**Data extracts**:

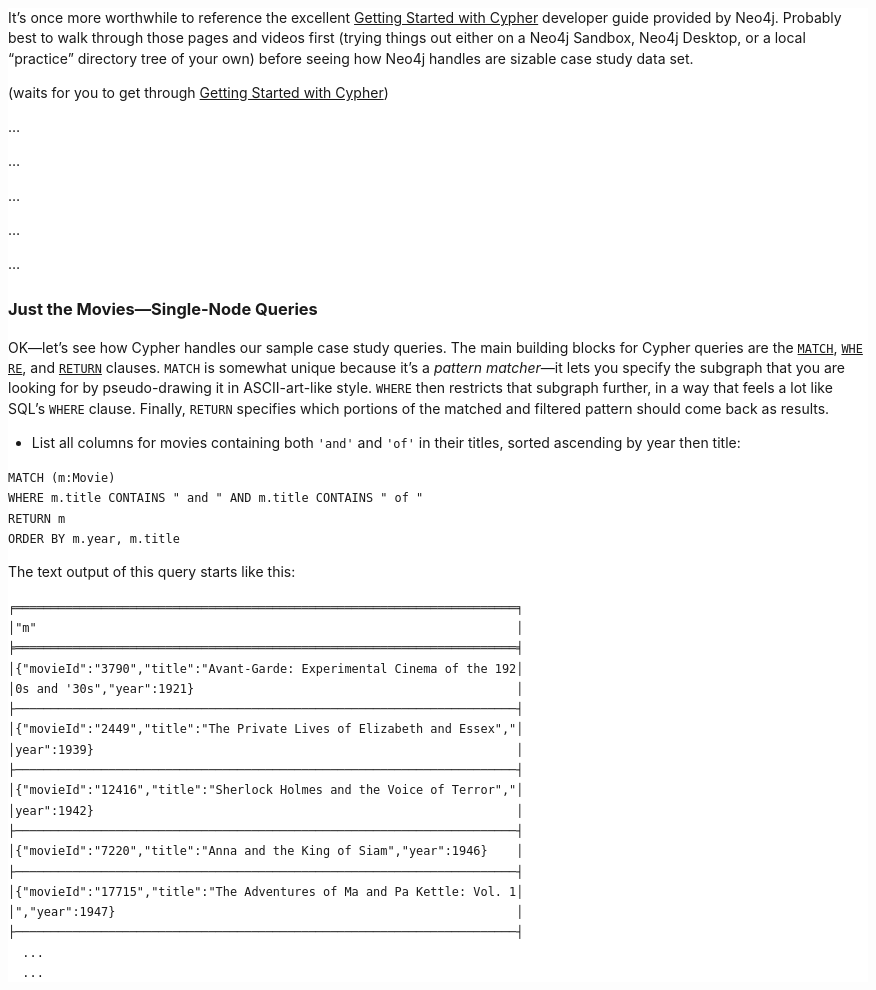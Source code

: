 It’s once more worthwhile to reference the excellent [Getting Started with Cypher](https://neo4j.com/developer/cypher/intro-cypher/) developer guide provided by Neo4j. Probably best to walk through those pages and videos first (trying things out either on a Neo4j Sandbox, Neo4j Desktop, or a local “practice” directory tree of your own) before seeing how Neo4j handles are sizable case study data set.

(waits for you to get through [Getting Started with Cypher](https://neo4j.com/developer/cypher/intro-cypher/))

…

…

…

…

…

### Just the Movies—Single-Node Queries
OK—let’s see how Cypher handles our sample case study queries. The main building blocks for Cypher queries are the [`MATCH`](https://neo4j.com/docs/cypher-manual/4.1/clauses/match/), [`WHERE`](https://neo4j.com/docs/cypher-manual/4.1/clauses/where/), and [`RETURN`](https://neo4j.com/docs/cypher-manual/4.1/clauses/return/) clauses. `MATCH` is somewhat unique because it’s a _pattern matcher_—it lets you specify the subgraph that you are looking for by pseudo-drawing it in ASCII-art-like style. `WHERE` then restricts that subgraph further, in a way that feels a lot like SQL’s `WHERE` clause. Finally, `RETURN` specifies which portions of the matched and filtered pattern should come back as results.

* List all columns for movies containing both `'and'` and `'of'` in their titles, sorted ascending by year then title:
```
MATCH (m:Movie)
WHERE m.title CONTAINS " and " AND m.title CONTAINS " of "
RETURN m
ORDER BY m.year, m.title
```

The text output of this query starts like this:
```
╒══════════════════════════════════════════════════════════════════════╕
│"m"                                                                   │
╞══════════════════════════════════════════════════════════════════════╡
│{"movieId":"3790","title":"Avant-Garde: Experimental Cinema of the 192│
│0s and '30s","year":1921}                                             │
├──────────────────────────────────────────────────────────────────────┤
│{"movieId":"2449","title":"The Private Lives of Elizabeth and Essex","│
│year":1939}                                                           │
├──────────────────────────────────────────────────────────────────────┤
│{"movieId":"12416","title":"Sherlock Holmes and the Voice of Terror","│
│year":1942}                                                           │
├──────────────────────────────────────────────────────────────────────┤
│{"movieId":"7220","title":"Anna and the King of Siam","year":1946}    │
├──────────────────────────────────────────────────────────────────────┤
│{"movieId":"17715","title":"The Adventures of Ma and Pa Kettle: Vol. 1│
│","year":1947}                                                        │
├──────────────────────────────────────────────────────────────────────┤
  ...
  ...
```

* * *

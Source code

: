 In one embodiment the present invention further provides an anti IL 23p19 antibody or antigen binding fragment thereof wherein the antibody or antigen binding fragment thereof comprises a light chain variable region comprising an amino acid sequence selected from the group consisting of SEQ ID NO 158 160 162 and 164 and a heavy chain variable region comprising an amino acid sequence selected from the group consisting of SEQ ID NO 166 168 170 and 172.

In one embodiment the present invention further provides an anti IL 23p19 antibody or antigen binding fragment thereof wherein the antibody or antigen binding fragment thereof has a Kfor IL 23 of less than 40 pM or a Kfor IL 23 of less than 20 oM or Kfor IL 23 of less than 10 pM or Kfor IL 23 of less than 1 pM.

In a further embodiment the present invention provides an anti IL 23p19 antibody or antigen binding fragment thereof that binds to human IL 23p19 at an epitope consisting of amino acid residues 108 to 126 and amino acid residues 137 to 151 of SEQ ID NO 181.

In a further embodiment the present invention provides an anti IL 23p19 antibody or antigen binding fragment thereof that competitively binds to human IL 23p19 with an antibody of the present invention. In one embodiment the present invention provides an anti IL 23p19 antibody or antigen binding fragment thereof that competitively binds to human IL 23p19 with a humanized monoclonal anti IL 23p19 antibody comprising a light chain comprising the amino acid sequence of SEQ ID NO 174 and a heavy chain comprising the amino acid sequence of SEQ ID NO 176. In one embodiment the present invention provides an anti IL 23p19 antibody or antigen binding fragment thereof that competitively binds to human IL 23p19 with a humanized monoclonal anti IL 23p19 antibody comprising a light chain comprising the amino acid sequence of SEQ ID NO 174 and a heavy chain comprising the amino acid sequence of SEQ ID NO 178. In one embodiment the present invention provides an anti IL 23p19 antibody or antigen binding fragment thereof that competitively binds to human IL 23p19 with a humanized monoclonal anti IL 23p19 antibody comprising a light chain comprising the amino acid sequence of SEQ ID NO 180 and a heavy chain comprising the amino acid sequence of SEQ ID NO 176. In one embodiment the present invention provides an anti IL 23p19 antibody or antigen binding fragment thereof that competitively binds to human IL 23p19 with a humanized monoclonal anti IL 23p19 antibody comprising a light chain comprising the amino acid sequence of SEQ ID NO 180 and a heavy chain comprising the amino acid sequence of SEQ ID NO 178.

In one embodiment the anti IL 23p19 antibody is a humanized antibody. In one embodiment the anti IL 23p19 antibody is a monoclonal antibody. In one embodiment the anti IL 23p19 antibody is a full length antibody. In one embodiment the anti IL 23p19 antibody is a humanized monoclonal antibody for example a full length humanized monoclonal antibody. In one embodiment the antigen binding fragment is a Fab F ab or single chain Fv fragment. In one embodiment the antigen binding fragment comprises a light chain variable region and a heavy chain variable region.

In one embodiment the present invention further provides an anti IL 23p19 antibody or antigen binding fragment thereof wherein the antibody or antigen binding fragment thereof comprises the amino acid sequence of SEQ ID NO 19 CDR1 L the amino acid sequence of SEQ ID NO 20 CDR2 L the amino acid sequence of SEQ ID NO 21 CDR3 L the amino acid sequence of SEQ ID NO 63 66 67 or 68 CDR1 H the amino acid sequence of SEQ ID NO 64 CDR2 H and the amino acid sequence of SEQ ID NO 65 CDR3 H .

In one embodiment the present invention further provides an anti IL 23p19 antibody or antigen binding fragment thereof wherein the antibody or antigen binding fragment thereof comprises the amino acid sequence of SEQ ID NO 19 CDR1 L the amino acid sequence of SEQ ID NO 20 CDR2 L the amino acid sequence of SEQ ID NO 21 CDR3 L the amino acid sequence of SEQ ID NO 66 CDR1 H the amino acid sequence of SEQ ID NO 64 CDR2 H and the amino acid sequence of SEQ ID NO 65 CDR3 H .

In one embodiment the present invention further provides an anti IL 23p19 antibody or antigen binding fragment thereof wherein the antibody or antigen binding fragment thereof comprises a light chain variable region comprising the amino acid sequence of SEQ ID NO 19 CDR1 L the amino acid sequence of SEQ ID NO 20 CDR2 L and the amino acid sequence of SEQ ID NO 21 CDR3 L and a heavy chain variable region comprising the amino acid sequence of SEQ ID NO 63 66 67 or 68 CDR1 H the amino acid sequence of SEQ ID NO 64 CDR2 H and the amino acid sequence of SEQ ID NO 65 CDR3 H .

**Work instructions**: Only the lines of the data holding the string "RETURN" are wanted; copy each of them.

**Output of the exercise**:
OK—let’s see how Cypher handles our sample case study queries. The main building blocks for Cypher queries are the [`MATCH`](https://neo4j.com/docs/cypher-manual/4.1/clauses/match/), [`WHERE`](https://neo4j.com/docs/cypher-manual/4.1/clauses/where/), and [`RETURN`](https://neo4j.com/docs/cypher-manual/4.1/clauses/return/) clauses. `MATCH` is somewhat unique because it’s a _pattern matcher_—it lets you specify the subgraph that you are looking for by pseudo-drawing it in ASCII-art-like style. `WHERE` then restricts that subgraph further, in a way that feels a lot like SQL’s `WHERE` clause. Finally, `RETURN` specifies which portions of the matched and filtered pattern should come back as results.
RETURN m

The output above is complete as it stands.